### Aim of the task
Search the records below for the word "images" and show every line where it occurs.

(Stored data entries)
* * *

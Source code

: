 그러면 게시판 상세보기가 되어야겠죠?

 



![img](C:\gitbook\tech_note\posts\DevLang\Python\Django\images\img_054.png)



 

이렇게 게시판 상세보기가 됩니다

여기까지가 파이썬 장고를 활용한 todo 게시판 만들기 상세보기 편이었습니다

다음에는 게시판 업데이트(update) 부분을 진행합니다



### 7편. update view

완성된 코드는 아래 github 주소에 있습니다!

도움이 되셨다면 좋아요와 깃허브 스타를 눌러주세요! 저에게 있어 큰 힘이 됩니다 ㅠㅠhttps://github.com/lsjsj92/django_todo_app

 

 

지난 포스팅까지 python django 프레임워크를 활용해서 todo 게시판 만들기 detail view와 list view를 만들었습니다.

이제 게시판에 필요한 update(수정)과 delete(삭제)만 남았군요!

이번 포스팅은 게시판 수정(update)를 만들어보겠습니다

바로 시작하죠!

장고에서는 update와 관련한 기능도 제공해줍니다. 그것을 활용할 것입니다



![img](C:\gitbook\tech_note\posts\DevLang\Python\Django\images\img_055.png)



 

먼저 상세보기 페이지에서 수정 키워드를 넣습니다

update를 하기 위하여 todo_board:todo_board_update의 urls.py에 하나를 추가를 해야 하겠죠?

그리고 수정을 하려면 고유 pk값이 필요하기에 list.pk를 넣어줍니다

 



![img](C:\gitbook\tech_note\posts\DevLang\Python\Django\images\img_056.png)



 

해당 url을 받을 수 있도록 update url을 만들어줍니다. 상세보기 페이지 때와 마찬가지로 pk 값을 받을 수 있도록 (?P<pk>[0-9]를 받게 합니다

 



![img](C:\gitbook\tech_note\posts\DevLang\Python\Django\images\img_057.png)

* * *

### Completed task
![img](C:\gitbook\tech_note\posts\DevLang\Python\Django\images\img_054.png)
![img](C:\gitbook\tech_note\posts\DevLang\Python\Django\images\img_055.png)
![img](C:\gitbook\tech_note\posts\DevLang\Python\Django\images\img_056.png)
![img](C:\gitbook\tech_note\posts\DevLang\Python\Django\images\img_057.png)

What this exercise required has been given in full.